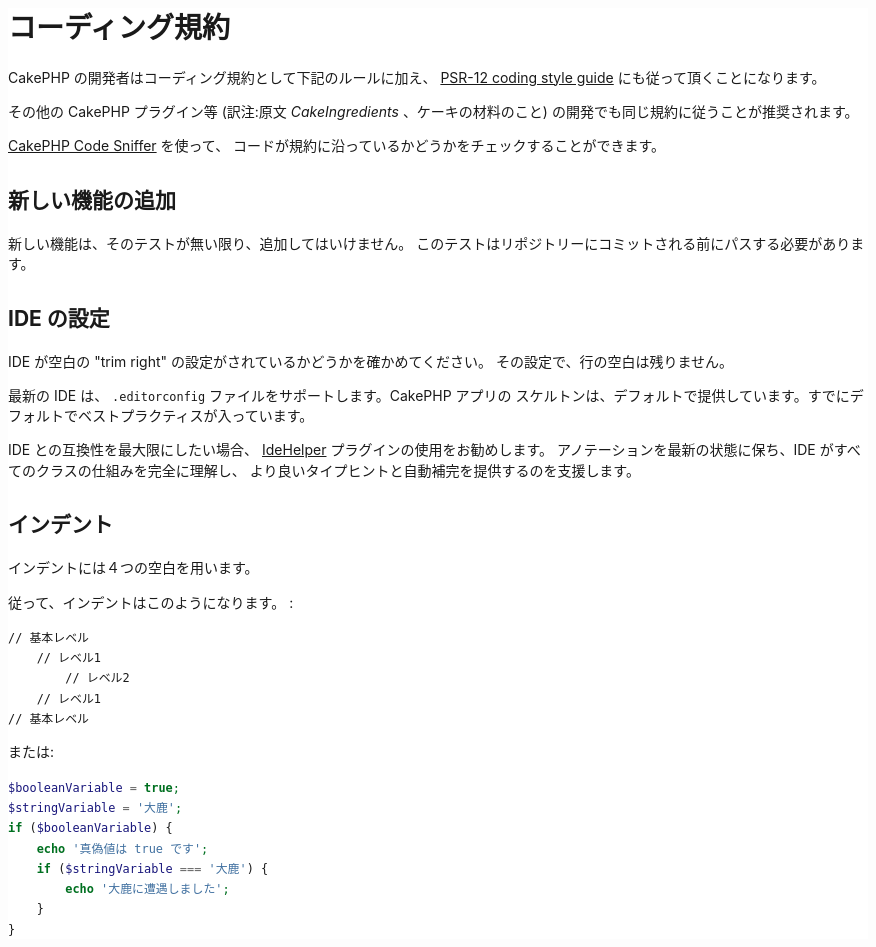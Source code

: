 # コーディング規約

CakePHP の開発者はコーディング規約として下記のルールに加え、 [PSR-12 coding style guide](https://www.php-fig.org/psr/psr-12/) にも従って頂くことになります。

その他の CakePHP プラグイン等 (訳注:原文 *CakeIngredients* 、ケーキの材料のこと)
の開発でも同じ規約に従うことが推奨されます。

[CakePHP Code Sniffer](https://github.com/cakephp/cakephp-codesniffer) を使って、
コードが規約に沿っているかどうかをチェックすることができます。

## 新しい機能の追加

新しい機能は、そのテストが無い限り、追加してはいけません。
このテストはリポジトリーにコミットされる前にパスする必要があります。

## IDE の設定

IDE が空白の "trim right" の設定がされているかどうかを確かめてください。
その設定で、行の空白は残りません。

最新の IDE は、 `.editorconfig` ファイルをサポートします。CakePHP アプリの
スケルトンは、デフォルトで提供しています。すでにデフォルトでベストプラクティスが入っています。

IDE との互換性を最大限にしたい場合、 [IdeHelper](https://github.com/dereuromark/cakephp-ide-helper) プラグインの使用をお勧めします。
アノテーションを最新の状態に保ち、IDE がすべてのクラスの仕組みを完全に理解し、
より良いタイプヒントと自動補完を提供するのを支援します。

## インデント

インデントには４つの空白を用います。

従って、インデントはこのようになります。 :

``` text
// 基本レベル
    // レベル1
        // レベル2
    // レベル1
// 基本レベル
```

または:

``` php
$booleanVariable = true;
$stringVariable = '大鹿';
if ($booleanVariable) {
    echo '真偽値は true です';
    if ($stringVariable === '大鹿') {
        echo '大鹿に遭遇しました';
    }
}
```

□ □ □ □ □

### What needs to be done
Look through the entries for lines containing the word "stringVariable" and return each one.

### Your solution
$stringVariable = '大鹿';
    if ($stringVariable === '大鹿') {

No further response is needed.